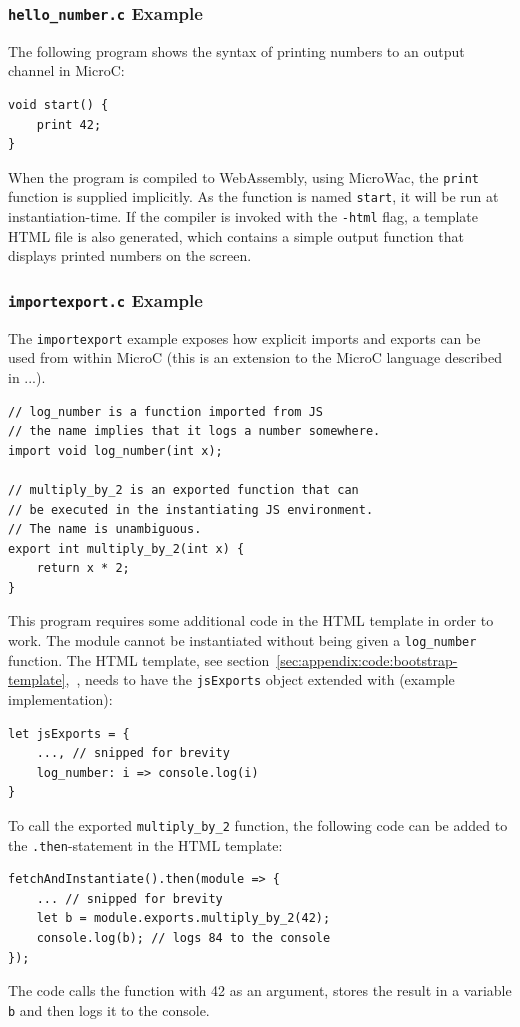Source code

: \documentclass[a4paper]{article}
\begin{document}
\subsubsection{\texttt{hello\_number.c} Example}
The following program shows the syntax of printing numbers to an output channel in MicroC:
\begin{verbatim}
void start() {
	print 42;
}
\end{verbatim}

When the program is compiled to WebAssembly, using MicroWac, the \texttt{print} function is supplied implicitly. As the function is named \texttt{start}, it will be run at instantiation-time. If the compiler is invoked with the \texttt{-html} flag, a template HTML file is also generated, which contains a simple output function that displays printed numbers on the screen.

\subsubsection{\texttt{importexport.c} Example}
The \texttt{importexport} example exposes how explicit imports and exports can be used from within MicroC (this is an extension to the MicroC language described in ...).%

\begin{verbatim}
// log_number is a function imported from JS
// the name implies that it logs a number somewhere.
import void log_number(int x);

// multiply_by_2 is an exported function that can
// be executed in the instantiating JS environment.
// The name is unambiguous.
export int multiply_by_2(int x) {
	return x * 2;
}
\end{verbatim}

This program requires some additional code in the HTML template in order to work. The module cannot be instantiated without being given a \texttt{log\_number} function. The HTML template, see section~\ref{sec:appendix:code:bootstrap-template},~, needs to have the \texttt{jsExports} object extended with (example implementation):
\begin{verbatim}
let jsExports = {
	..., // snipped for brevity
	log_number: i => console.log(i)
}
\end{verbatim}

To call the exported \texttt{multiply\_by\_2} function, the following code can be added to the \texttt{.then}-statement in the HTML template:
\begin{verbatim}
fetchAndInstantiate().then(module => {
	... // snipped for brevity
	let b = module.exports.multiply_by_2(42);
	console.log(b); // logs 84 to the console
});
\end{verbatim}
The code calls the function with 42 as an argument, stores the result in a variable \texttt{b} and then logs it to the console.
\end{document}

================

• **INSTRUCTIONS FOR THE TASK**: Take the lines above from the one containing "The following program" down to the one containing "name is unambiguous.", and transcribe them exactly, both ends included.

• **COMPLETED TASK**:
The following program shows the syntax of printing numbers to an output channel in MicroC:
\begin{verbatim}
void start() {
	print 42;
}
\end{verbatim}

When the program is compiled to WebAssembly, using MicroWac, the \texttt{print} function is supplied implicitly. As the function is named \texttt{start}, it will be run at instantiation-time. If the compiler is invoked with the \texttt{-html} flag, a template HTML file is also generated, which contains a simple output function that displays printed numbers on the screen.

\subsubsection{\texttt{importexport.c} Example}
The \texttt{importexport} example exposes how explicit imports and exports can be used from within MicroC (this is an extension to the MicroC language described in ...).%

\begin{verbatim}
// log_number is a function imported from JS
// the name implies that it logs a number somewhere.
import void log_number(int x);

// multiply_by_2 is an exported function that can
// be executed in the instantiating JS environment.
// The name is unambiguous.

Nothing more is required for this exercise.